* **WHAT IS BEING ASKED**
The answer must consist of every line in the records that contains the word "front".

************

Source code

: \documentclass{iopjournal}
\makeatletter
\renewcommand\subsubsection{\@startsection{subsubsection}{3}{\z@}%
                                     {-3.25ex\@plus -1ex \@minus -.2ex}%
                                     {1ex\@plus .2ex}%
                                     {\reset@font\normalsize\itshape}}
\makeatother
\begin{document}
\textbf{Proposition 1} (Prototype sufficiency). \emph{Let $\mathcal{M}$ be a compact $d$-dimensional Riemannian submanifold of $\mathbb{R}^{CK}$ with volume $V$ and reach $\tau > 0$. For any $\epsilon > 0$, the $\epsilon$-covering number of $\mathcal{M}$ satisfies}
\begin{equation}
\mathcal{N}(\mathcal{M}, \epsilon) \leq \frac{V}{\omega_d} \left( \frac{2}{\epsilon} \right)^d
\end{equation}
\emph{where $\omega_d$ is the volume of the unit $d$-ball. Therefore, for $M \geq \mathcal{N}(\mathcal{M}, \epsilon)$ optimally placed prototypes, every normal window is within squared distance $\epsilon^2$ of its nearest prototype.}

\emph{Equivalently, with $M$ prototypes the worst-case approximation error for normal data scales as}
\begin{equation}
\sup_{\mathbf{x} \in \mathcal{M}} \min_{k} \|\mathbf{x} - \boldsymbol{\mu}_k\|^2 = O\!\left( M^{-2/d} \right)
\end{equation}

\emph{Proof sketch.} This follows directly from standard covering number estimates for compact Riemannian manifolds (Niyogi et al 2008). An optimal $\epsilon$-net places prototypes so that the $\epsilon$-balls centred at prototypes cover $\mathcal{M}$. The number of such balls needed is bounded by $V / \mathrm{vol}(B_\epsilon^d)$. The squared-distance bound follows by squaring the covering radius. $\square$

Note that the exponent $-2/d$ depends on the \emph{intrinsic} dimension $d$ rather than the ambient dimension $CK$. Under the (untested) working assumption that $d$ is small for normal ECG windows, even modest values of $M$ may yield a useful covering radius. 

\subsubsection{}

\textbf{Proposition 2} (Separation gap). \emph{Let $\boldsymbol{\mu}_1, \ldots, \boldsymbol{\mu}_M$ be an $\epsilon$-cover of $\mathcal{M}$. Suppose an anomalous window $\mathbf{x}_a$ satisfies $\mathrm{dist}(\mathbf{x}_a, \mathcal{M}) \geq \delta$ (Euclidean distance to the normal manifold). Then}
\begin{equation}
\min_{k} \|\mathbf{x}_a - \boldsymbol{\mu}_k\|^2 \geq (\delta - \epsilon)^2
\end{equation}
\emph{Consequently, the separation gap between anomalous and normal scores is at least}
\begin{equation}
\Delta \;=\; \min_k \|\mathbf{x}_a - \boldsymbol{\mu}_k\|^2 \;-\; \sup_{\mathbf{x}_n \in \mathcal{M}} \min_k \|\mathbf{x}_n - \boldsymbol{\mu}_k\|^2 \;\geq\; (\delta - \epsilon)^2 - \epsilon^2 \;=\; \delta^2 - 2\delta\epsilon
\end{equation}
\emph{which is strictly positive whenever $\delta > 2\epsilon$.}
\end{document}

************

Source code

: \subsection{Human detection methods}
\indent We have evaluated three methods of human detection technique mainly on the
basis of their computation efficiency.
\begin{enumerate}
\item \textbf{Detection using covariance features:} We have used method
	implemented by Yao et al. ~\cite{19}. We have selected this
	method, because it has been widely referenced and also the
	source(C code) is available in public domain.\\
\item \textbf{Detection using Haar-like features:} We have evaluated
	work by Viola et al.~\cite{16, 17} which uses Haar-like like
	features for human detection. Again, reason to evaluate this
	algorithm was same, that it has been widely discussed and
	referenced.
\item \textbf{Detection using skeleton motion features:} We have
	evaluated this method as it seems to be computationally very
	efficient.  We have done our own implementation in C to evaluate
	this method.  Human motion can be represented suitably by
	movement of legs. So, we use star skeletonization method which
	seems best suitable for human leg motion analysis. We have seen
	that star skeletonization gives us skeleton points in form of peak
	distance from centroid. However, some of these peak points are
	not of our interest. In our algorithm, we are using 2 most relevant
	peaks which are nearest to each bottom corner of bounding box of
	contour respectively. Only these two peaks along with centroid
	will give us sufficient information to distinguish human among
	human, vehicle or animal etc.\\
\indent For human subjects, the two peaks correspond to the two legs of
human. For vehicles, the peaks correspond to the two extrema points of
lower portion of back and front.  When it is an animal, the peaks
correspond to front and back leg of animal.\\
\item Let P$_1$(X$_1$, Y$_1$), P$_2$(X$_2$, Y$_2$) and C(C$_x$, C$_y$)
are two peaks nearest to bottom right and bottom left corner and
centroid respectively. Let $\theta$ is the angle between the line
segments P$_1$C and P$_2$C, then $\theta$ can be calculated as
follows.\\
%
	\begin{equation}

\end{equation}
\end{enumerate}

************

* **TASK ANSWER**
lower portion of back and front.  When it is an animal, the peaks
correspond to front and back leg of animal.\\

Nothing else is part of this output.